KWS : comptes rendus de lecture sur la Science-Fiction

Alain Chareyre-Méjan : le Réel et le fantastique

essai, 1999

chronique par Sébastien Cixous, 2001

par ailleurs :

Une apparente logique conduit la plupart des théoriciens à définir le fantastique par opposition à la notion de réalité. Ainsi, selon Pierre-Georges Castex,(1) il se caractériserait « par une intrusion brutale du mystère dans la vie réelle » et se trouve « lié généralement aux états morbides de la conscience ». Roger Caillois, quant à lui, préférait les termes de « déchirure », « scandale », « irruption insolite presque insupportable dans le monde du réel ».(2) Et Tzvetan Todorov, en recourant de manière très contestable à l'hésitation, se contente de diluer le rapport : « ou bien il s'agit d'une illusion des sens, d'un produit de l'imagination et les lois du monde restent alors ce qu'elles sont ; ou bien l'événement a véritablement eu lieu et il est partie intégrante de la réalité, mais alors cette réalité est régie par des lois inconnues de nous. ».(3)

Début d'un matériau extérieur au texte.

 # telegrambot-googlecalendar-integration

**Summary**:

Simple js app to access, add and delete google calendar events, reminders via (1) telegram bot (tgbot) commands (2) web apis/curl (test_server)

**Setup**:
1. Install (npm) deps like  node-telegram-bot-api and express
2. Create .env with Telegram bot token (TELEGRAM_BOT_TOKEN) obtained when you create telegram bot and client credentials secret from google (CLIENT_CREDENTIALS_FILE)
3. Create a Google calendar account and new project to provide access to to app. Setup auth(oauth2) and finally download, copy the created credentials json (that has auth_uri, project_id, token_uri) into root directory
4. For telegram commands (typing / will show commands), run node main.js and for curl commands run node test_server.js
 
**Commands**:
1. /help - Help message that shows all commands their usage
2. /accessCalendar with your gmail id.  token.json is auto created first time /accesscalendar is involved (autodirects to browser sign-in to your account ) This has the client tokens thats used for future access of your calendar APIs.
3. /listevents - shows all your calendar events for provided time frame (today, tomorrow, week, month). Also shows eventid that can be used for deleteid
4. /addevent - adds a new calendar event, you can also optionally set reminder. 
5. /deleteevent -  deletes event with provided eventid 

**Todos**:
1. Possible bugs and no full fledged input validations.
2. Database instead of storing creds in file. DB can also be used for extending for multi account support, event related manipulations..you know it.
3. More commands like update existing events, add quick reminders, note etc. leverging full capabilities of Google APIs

Le philosophe Alain Chareyre-Méjan refuse, pour sa part, de tomber dans le piège d'une définition du fantastique qu'il interroge comme une “réalité esthétique”, une sensation voisine du repoussant. On notera que l'auteur s'abstient en outre de trancher d'emblée la cruciale question de la transcendance ou de l'immanence du réel à la pensée, sur laquelle s'affrontent — on le sait — idéalistes voire immatérialistes et réalistes/matérialistes. Alain Chareyre-Méjan considère à l'instar de Clément Rosset, auquel son étude doit beaucoup, que « l'épreuve de la peur se confond avec l'appréhension du réel — de ce qu'il y a en lui de constitutionnellement imprévisible et par conséquent d'inconnu ».(4) Il en déduit une coïncidence de la peur à la proximité d'une réalité non maîtrisable. Le fantastique, quant à lui, serait « une attaque de notre perception non par l'insolite de son objet mais par la vivacité même de la sensation qu'il fait » (p. 28), sensation évidemment indicible.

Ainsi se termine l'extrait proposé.